Grammar/Spelling (Grammaire et orthographe)
Students are taught in Cycle 2 how to identify the working principles of language. Language, grammar, and spelling are ways to improve speech, reading, and writing. These gradually pave the way for mastering the French and English languages.

Speaking/Listening (Expression et comprehension orale)
During Cycle 2, oral-language activities promote good pronunciation, clear articulation, and proper intonation. Speaking activities are designed to help students organize their thoughts, transmit information, describe or explain a point of view, question or ask for an explanation, and formulate comments.

Mathematics (Mathématiques)
Instruction in mathematics helps students develop an aptitude for research and reasoning. Research opportunities encourage students to experiment with problem-solving strategies and provide them with new ideas and skills.
 
Numeration (Numération)

  • Knowledge of numbers up to 1,000
  • Understanding of place value (ones, tens, hundreds)
  • Understanding of numbers in their numeric and written form (3 and three)
  • Understanding of relationships between numbers such as doubles and halves
  • Develop mental arithmetical procedures: addition, subtraction, multiplication
  • Master the technique of addition and subtraction with and without carrying
  • Solve a problem of addition with a missing element (3+?=8)
  • Geometry and Measurement (Géometrie et measures)
  • Recognize, describe, and reproduce simple solids and geometrical shapes including squares, rectangles, triangles, and other polygons
  • Use the calendar and calculate duration of time
  • Use common units of the metric system

 

Discovery of the World (Découverte du monde)

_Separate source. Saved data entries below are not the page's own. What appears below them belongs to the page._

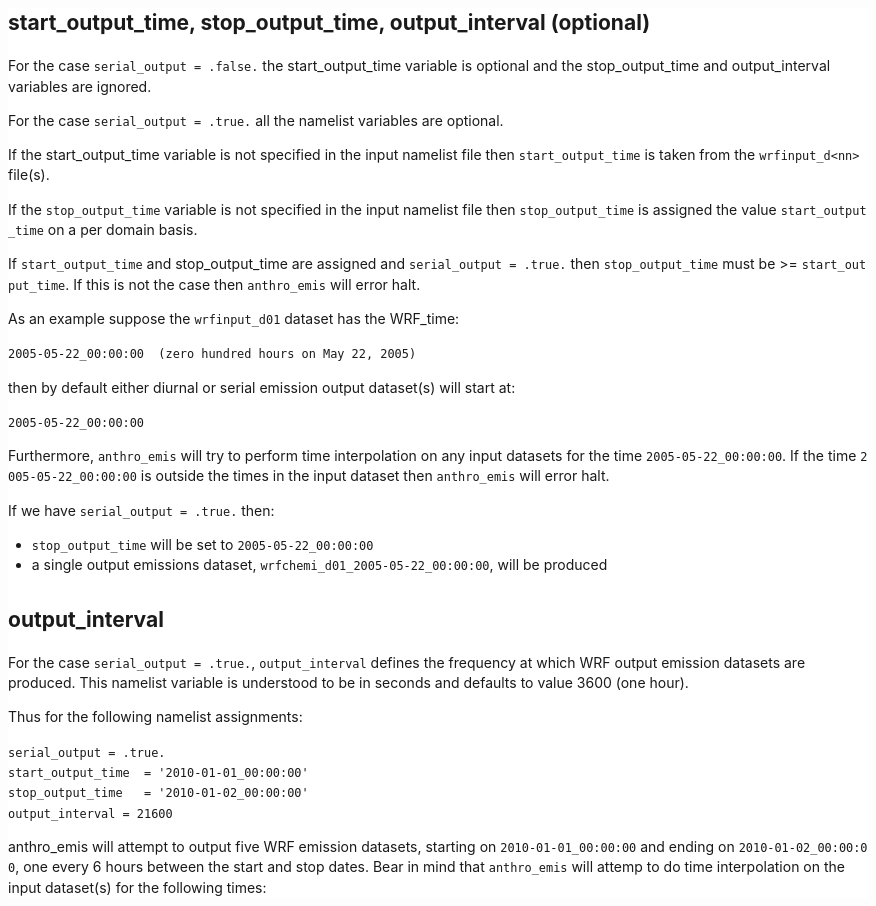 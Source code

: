 start_output_time, stop_output_time, output_interval (optional)
--------------------------------------

For the case `serial_output = .false.` the start_output_time variable is
optional and the stop_output_time and output_interval variables are ignored.

For the case `serial_output = .true.` all the namelist variables are
optional.

If the start_output_time variable is not specified in the input namelist file
then `start_output_time` is taken from the `wrfinput_d<nn>` file(s).

If the `stop_output_time` variable is not specified in the input namelist file
then `stop_output_time` is assigned the value `start_output_time` on a per domain basis.

If `start_output_time` and stop_output_time are assigned and `serial_output = .true.`
then `stop_output_time` must be >= `start_output_time`.  If this is not the case then
`anthro_emis` will error halt. 

As an example suppose the `wrfinput_d01` dataset has the WRF_time:

`2005-05-22_00:00:00  (zero hundred hours on May 22, 2005)`

then by default either diurnal or serial emission output dataset(s)
will start at:

`2005-05-22_00:00:00`

Furthermore, `anthro_emis` will try to perform time interpolation on any
input datasets for the time `2005-05-22_00:00:00`.  If the time `2005-05-22_00:00:00`
is outside the times in the input dataset then `anthro_emis` will error halt.

If we have `serial_output = .true.` then:

- `stop_output_time` will be set to `2005-05-22_00:00:00`
- a single output emissions dataset, `wrfchemi_d01_2005-05-22_00:00:00`, will
be produced

output_interval
---------------

For the case `serial_output = .true.`, `output_interval` defines the frequency at
which WRF output emission datasets are produced.  This namelist variable is
understood to be in seconds and defaults to value 3600 (one hour).

Thus for the following namelist assignments:

```
serial_output = .true.
start_output_time  = '2010-01-01_00:00:00'
stop_output_time   = '2010-01-02_00:00:00'
output_interval = 21600
```

anthro_emis will attempt to output five WRF emission datasets, starting
on `2010-01-01_00:00:00` and ending on `2010-01-02_00:00:00`, one every 6 hours
between the start and stop dates.  Bear in mind that `anthro_emis` will
attemp to do time interpolation on the input dataset(s) for the following times:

History and Geography (Temps et espace)
The world around us provides the context for lessons intended to help children develop their knowledge of space, time, and the environment.

Civics (Education civique)
The multicultural setting of FASRI provides students with the opportunity to learn about rules and being part of a group, and respect others and their points of view.

Art and Art History (Pratiques artistiques et histoire des arts)
Students are encouraged to discover works of art, grasp artistic processes and develop their sensitivity and creative capabilities.

Physical Education (Education physique)
Physical education develops the student physically, socially, cognitively, and emotionally through a wide variety of activities. These include collective, individual, and expressive activities.

Science and Technology (Science et technologie)

Science (Science)
Students use a hands-on approach to the scientific method to observe, predict, and measure their familiar environment.

Information Technology (Sciences expérimentales et technologie)
Through library and information technology, students gain skills needed in all academic areas. Students use iPads, Chromebooks and smartboards and these tools are fully integrated into classroom activities. They develop the basic skills necessary to access and use information.
 

Cycle Three: Grades 4-6

Throughout Cycle 3, students strengthen and acquire skills and master new knowledge, while developing independent study habits and methods. Hands-on, experiential learning projects drive science lessons at this level, and students have both guided and open opportunities for exploration. They apply a new rigor and exactitude to their studies that facilitates communication, lends depth to reasoning, and permits increasingly complex oral and written expression. 

In Cycle 3, students further establish the structural and organizational foundation that culminates in the autonomy required for future academic success. By the end of this cycle your child will have developed a high level of bilingualism and academic competence in all subjects, while gaining an appreciation and understanding of different cultures through everyday class work and special bilingual projects.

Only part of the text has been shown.